After a decade hidden from view, one of the most important documents in American history is set to burst back onto public display, the Forward has learned.
George Washington’s 1790 letter to the Hebrew Congregation in Newport, Rhode Island, in which the first president vowed that America would give “to bigotry no sanction, to persecution no assistance,” will form the centerpiece of a special show at the National Museum of American Jewish History, opening on June 29.
Ivy Barsky, the NMAJH’s director and chief operating officer, said she was “absolutely thrilled” to have acquired the letter, widely regarded as Washington’s most eloquent statement on religious liberty, on a three-year loan. Barsky said her museum’s location in Philadelphia, opposite the Liberty Bell and Independence Hall, meant that one of the founding documents of the nation “is really and truly where it belongs.”
As the Forward reported in a series of articles and editorials last year, Washington’s letter spent decades on display in the Klutznick Museum at B’nai B’rith International’s flagship headquarters in Washington. In 2002, when financial pressures forced B’nai B’rith to relocate to smaller offices, the majority of its collection, including the letter, was put into storage. Many scholars did not know where the letter was until the Forward revealed it to be housed in an art storage facility in suburban Maryland.
Several institutions, including the NMAJH and the Library of Congress, have tried for years to pry the letter away. But B’nai B’rith claimed that its hands were tied by the letter’s legal owner, the Morris Morgenstern Foundation, which would not allow the letter to be moved.
B’nai B’rith’s former president Moishe Smith told the Forward last December that he tried to convince the foundation to loan the letter to the NMAJH for its official opening in 2010 but was turned down.
Barsky, who met with the Forward at a hotel in lower Manhattan on May 7, said she did not know what prompted the Morgenstern foundation’s representative, Richard Morgenstern, to change his mind. He first called the museum towards the end of last year, initiating several months of conversation that resulted in the loan agreement.
Josh Perelman, the NMAJH’s chief curator, said he found Morgenstern to be a person who “cares deeply” for the letter and who understands its “critical importance for American Jewish and American history.”
Perelman described the loan as a “remarkable opportunity” for the museum.

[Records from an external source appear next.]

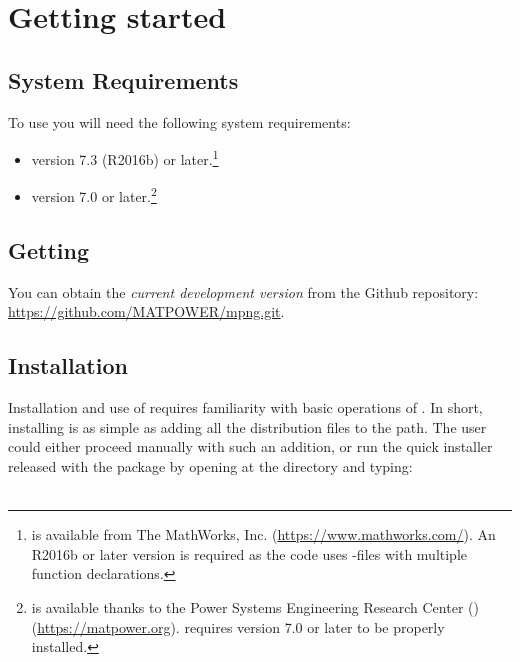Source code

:\chapter{Getting started}
\label{chap:get_started}

\section{System Requirements}
\label{sec:requirements}

To use \mpng{} you will need the following system requirements:

\begin{itemize}
	\item[\checkmark] \matlab{}\textsuperscript{\tiny \textregistered} version 7.3 (R2016b) or later.\footnote{\matlab{} is available from The MathWorks, Inc. (\url{https://www.mathworks.com/}). An R2016b or later \matlab{} version is required as the \mpng{} code uses \matlab{}-files with multiple function declarations.}
	
	\item[\checkmark] \matpower{} version 7.0 or later.\footnote{\matpower{} is available thanks to the Power Systems Engineering Research Center (\pserc) (\url{https://matpower.org}). \mpng{} requires \matpower{} version 7.0 or later to be properly installed.}
\end{itemize}

\section{Getting \mpng{}}
\label{sec:get_mpng}

You can obtain the \emph{current development version} from the \matpower{} Github repository: \url{https://github.com/MATPOWER/mpng.git}.

\section{Installation}
\label{sec:install}

Installation and use of \mpng{} requires familiarity with basic operations of \matlab{}. In short, installing \mpng{} is as simple as adding all the distribution files to the \matlab{} path. The user could either proceed manually with such an addition, or run the quick installer released with the package by opening \matlab{} at the \mpngpath{} directory and typing:\\

\\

Read the remarkable story of how the Forward untangled the mystery of Washington’s letter and led the fight for it to be returned to public display.
He said Washington’s letter was in “magnificent condition,” though it had been laminated. Perelman said lamination was “standard practice” in conservation about 60 years ago and that many institutions, including the National Archives, hold documents that have been laminated. He hopes the letter will be delaminated in the future.